• **Exercise requirements**
Each line of the records that includes "config" should be found and copied.

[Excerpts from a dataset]
------------------------------------------------------------------------

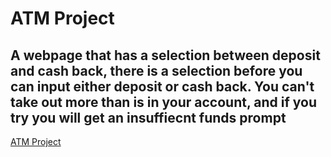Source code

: # ATM Project
## A webpage that has a selection between deposit and cash back, there is a selection before you can input either deposit or cash back. You can't take out more than is in your account, and if you try you will get an insuffiecnt funds prompt
<a href="https://bermudaog.github.io/atm-project/"> ATM Project </a>
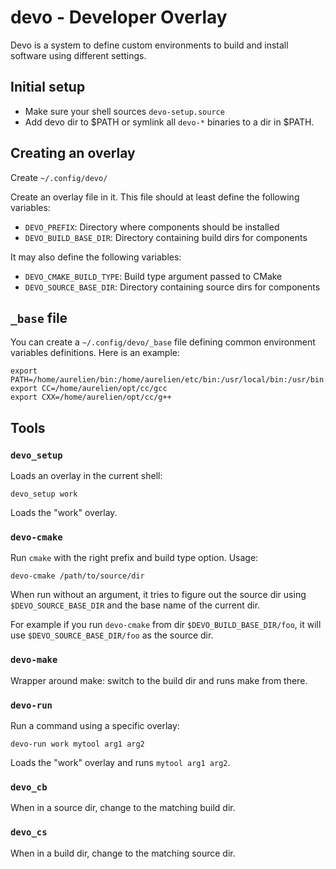 # devo - Developer Overlay

Devo is a system to define custom environments to build and install software
using different settings.

## Initial setup

- Make sure your shell sources `devo-setup.source`
- Add devo dir to $PATH or symlink all `devo-*` binaries to a dir in $PATH.

## Creating an overlay

Create `~/.config/devo/`

Create an overlay file in it. This file should at least define the following
variables:

- `DEVO_PREFIX`: Directory where components should be installed
- `DEVO_BUILD_BASE_DIR`: Directory containing build dirs for components

It may also define the following variables:

- `DEVO_CMAKE_BUILD_TYPE`: Build type argument passed to CMake
- `DEVO_SOURCE_BASE_DIR`: Directory containing source dirs for components

## `_base` file

You can create a `~/.config/devo/_base` file defining common environment
variables definitions. Here is an example:

    export PATH=/home/aurelien/bin:/home/aurelien/etc/bin:/usr/local/bin:/usr/bin:/bin
    export CC=/home/aurelien/opt/cc/gcc
    export CXX=/home/aurelien/opt/cc/g++

## Tools

### `devo_setup`

Loads an overlay in the current shell:

    devo_setup work

Loads the "work" overlay.

### `devo-cmake`

Run `cmake` with the right prefix and build type option. Usage:

    devo-cmake /path/to/source/dir

When run without an argument, it tries to figure out the source dir using
`$DEVO_SOURCE_BASE_DIR` and the base name of the current dir.

For example if you run `devo-cmake` from dir `$DEVO_BUILD_BASE_DIR/foo`, it
will use `$DEVO_SOURCE_BASE_DIR/foo` as the source dir.

### `devo-make`

Wrapper around make: switch to the build dir and runs make from there.

### `devo-run`

Run a command using a specific overlay:

    devo-run work mytool arg1 arg2

Loads the "work" overlay and runs `mytool arg1 arg2`.

### `devo_cb`

When in a source dir, change to the matching build dir.

### `devo_cs`

When in a build dir, change to the matching source dir.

------------------------------------------------------------------------

• **Solution**
Create `~/.config/devo/`
You can create a `~/.config/devo/_base` file defining common environment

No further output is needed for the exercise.